New York B. W. Dodge & Company 1909 Copyright, 1908, by B. W.
Dodge & Company

CONTENTS
FOREWORD
CHAPTER
I
I AM BORN AND NAMED

II EARLY INFLUENCES
III SOME REMINISCENCES OF ADAM
IV GRANDMOTHER EVE
V SOME NOTES ON CAIN AND ABEL
VI HE CONFESSES TO BEING A POET
VII THE INTERNATIONAL MARINE AND ZOO FLOTATION
COMPANY
VIII ON THE EXTINCTION OF THE MASTODON
IX AS TO WOMEN

FOREWORD
Having recently passed into what my great-grandson Shem calls my
Anecdotage, it has occurred to me that perhaps some of the
recollections of a more or less extended existence upon this globular[1]
mass of dust and water that we are pleased to call the earth, may prove
of interest to posterity, and I have accordingly, at the earnest
solicitation of my grandson, Noah, and his sons, Shem, Ham and Japhet,
consented to put them into permanent literary form. In view of the facts
that at this writing, ink and paper and pens have not as yet been
invented, and that we have no capable stenographers among our village
folk, and that because of my advanced years I should find great
difficulty in producing my manuscript on a type-writing machine with
my gouty fingers--for, of the luscious fluid of the grape have I been a
ready, though never over-abundant, consumer--even if I were familiar
with the keyboard of such an instrument, or, if indeed, there were any
such instrument to facilitate the work--in view of these facts, I say, I
have been compelled to make use of the literary methods of the
Egyptians, and with hammer and chisel, to gouge out my "Few
Remarks" upon such slabs of stone as I can find upon my native heath.

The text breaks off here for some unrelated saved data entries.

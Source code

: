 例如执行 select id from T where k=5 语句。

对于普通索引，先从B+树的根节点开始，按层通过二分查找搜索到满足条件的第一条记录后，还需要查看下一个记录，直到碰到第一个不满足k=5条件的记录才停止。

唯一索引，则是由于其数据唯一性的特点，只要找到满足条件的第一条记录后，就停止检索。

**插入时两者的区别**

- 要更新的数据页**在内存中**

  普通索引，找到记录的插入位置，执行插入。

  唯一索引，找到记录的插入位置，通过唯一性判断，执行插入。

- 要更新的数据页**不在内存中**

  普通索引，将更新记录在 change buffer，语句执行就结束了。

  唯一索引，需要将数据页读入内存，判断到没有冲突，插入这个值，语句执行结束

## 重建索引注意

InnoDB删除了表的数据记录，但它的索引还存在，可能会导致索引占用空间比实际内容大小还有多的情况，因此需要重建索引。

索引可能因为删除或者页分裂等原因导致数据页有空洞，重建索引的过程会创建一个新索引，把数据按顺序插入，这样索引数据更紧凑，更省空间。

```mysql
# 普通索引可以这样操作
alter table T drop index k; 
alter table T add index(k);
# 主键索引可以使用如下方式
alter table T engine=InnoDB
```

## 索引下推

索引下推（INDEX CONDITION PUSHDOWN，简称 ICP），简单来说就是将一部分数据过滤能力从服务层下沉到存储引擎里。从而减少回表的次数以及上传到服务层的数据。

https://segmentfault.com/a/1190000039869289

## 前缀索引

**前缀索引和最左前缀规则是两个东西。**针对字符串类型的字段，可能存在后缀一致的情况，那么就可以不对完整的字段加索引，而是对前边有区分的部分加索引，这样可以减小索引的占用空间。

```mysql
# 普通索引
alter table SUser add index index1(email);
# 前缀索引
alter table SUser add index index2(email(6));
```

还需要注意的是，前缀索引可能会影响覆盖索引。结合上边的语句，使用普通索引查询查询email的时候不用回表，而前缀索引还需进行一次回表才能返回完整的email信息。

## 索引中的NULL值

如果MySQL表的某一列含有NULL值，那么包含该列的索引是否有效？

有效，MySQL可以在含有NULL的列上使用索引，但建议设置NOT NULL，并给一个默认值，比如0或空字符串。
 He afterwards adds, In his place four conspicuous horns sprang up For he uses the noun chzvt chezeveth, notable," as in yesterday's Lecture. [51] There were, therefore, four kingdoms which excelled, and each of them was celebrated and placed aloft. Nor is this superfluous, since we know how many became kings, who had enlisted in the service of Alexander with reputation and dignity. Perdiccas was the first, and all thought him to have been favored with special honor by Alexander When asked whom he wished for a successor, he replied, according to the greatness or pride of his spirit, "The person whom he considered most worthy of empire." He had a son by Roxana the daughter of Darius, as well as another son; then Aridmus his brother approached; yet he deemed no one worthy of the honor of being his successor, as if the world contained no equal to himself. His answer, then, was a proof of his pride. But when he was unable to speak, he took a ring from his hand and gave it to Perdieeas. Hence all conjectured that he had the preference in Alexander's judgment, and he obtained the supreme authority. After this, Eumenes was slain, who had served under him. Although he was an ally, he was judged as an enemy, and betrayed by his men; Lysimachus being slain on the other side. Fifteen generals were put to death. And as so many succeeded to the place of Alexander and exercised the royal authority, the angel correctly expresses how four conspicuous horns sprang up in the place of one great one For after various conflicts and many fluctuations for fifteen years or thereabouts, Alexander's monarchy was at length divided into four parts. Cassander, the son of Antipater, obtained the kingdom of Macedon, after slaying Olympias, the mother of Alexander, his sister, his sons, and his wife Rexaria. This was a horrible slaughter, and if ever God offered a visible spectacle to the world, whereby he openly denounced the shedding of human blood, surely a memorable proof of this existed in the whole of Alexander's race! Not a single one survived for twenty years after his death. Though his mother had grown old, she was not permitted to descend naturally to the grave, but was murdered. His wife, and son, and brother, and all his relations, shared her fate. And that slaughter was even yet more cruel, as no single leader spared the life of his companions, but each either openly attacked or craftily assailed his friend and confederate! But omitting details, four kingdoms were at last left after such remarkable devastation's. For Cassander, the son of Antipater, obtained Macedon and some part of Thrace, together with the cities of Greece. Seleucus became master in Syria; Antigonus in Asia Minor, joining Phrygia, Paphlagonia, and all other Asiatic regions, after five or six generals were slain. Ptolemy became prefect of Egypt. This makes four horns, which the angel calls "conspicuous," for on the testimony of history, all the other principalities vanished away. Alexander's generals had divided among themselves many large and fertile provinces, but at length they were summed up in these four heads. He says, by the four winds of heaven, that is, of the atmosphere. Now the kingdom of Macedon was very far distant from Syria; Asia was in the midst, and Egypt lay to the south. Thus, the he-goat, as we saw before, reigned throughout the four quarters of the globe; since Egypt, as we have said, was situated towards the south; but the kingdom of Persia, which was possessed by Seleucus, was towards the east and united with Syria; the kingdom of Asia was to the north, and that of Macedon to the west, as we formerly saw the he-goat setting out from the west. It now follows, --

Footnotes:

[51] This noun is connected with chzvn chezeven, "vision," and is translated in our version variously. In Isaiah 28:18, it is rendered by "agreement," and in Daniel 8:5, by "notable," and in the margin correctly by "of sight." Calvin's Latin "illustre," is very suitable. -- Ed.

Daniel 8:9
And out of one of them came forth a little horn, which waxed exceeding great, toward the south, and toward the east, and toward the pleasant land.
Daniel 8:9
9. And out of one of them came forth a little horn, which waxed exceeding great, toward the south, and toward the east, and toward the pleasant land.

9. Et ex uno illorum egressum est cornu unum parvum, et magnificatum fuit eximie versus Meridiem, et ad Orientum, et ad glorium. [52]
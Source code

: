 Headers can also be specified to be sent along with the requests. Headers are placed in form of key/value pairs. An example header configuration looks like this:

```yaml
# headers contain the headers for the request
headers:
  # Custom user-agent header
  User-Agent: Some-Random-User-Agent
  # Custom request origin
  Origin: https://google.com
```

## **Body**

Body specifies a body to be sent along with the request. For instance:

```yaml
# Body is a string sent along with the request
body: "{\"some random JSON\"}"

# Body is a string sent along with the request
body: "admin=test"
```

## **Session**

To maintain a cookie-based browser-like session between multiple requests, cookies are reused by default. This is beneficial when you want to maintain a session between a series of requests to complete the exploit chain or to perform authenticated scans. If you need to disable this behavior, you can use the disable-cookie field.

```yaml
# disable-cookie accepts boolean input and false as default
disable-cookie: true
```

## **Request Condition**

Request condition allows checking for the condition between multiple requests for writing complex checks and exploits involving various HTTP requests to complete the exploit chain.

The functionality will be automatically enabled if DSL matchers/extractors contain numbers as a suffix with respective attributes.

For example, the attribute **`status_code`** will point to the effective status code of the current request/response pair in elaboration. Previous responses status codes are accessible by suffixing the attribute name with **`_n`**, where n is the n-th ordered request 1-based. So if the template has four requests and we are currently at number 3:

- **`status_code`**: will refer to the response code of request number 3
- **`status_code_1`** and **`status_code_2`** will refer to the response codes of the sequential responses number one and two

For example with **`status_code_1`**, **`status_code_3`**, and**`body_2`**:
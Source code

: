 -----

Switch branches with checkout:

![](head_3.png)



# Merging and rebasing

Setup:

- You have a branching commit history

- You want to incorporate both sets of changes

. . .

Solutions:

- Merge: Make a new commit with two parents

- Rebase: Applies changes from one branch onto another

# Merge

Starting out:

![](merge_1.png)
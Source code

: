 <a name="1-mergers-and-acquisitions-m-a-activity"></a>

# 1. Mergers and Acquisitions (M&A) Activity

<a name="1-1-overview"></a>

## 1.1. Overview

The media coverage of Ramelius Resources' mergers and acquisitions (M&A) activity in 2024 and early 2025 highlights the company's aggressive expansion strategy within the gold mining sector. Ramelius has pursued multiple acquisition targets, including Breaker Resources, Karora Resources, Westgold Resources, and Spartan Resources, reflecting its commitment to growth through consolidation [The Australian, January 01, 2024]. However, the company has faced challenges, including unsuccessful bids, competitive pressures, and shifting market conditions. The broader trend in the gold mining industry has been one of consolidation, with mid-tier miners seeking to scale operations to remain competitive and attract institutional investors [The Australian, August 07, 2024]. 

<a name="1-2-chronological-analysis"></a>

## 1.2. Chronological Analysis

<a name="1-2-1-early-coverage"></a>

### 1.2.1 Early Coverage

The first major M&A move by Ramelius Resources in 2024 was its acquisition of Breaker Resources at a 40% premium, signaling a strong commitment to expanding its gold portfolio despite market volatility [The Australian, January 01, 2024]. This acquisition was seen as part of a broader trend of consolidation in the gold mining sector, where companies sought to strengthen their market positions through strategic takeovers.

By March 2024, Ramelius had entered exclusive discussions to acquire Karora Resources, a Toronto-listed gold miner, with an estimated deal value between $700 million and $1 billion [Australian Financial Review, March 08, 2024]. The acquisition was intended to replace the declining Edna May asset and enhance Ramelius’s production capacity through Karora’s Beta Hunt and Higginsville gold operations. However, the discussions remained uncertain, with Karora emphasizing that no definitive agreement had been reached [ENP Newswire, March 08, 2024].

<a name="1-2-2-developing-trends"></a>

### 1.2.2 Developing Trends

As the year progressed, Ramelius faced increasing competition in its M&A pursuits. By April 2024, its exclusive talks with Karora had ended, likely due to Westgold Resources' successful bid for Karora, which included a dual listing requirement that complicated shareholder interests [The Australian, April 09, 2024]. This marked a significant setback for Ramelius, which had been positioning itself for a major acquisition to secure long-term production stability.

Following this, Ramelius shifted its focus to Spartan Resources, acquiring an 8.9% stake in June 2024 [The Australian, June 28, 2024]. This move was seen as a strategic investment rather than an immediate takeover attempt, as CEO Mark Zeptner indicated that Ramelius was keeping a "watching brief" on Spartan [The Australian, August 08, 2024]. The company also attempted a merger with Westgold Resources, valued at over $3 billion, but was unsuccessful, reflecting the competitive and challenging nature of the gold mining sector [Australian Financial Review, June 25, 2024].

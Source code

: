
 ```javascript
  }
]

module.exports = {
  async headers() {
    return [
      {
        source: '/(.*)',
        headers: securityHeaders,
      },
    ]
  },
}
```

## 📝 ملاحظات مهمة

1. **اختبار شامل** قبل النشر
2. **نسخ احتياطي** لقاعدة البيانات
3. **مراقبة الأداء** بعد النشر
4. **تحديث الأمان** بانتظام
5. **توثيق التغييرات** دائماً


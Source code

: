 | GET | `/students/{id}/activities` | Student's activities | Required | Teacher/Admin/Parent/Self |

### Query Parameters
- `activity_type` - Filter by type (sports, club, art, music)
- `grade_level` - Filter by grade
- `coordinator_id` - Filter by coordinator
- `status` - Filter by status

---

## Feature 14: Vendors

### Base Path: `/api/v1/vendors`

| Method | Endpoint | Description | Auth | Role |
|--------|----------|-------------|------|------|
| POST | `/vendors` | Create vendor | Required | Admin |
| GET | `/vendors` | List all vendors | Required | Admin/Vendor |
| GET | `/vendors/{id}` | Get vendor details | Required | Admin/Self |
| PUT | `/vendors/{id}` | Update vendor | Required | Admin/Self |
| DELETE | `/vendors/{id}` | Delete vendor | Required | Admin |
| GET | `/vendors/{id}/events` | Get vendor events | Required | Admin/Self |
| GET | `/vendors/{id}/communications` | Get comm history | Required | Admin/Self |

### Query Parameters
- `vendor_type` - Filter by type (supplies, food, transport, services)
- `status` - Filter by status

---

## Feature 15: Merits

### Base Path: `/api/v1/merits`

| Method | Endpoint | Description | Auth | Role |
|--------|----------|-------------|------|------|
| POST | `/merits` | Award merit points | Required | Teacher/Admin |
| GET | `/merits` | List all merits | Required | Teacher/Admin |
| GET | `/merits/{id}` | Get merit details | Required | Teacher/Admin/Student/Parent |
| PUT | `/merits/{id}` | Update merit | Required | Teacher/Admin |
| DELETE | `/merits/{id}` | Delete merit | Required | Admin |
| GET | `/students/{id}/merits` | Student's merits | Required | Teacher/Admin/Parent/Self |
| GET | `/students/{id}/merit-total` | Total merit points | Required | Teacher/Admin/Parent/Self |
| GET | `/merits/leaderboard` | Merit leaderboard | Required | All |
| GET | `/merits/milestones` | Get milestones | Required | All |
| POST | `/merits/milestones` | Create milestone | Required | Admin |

[Footnote 1: It is quite interesting, in the light of the contentions of
history as to man's earliest realization that the earth is round, to find
Methuselah speaking in this fashion. It would seem from this that the
real facts had dawned upon the Patriarch's mind even at this early
period, and one is therefore disposed to regard as less apocryphal the
anecdote recorded in Volume III, Chapter 38, of "The Life and
Voyages of Noah," wherein Adam, after being ejected from the Garden
of Eden, asked by Cain if he believes the world to be round like an
orange, replies:
"I used to think so, my son, but under prevailing conditions I am forced
into a more or less definite suspicion that it is elliptical, like a
lemon."--EDITOR.]
[Illustration: Ye scribe decides not to use Egyptian writing.]
Let us hope that my story will not prove as heavy as my manuscript. It
is hardly necessary for me to assure the indulgent reader that such a
method of composition is not altogether an easy task for a man who is
shortly to celebrate his nine hundred and sixty-fifth birthday, more
especially since at no time in my life have I studied the arts of the
Stone-Cutter, or been a master in the Science of Quarrying. Nor is it
easy at my advanced age, with a back no longer sinewy, and muscles
grown flabby from lack of active exercise, for me to lift a virgin sheet
of stone from the ground to the surface of my writing-desk without a
derrick, but these are, after all, minor difficulties, and I shall let no such
insignificant obstacles stand between me and the great purpose I have
in mind. I shall persist in the face of all in the writing of this
Autobiography if for no worthier object than to provide occupation for
my leisure hours which, in these patriarchal days to which I have
attained, sometimes hang heavy on my hands.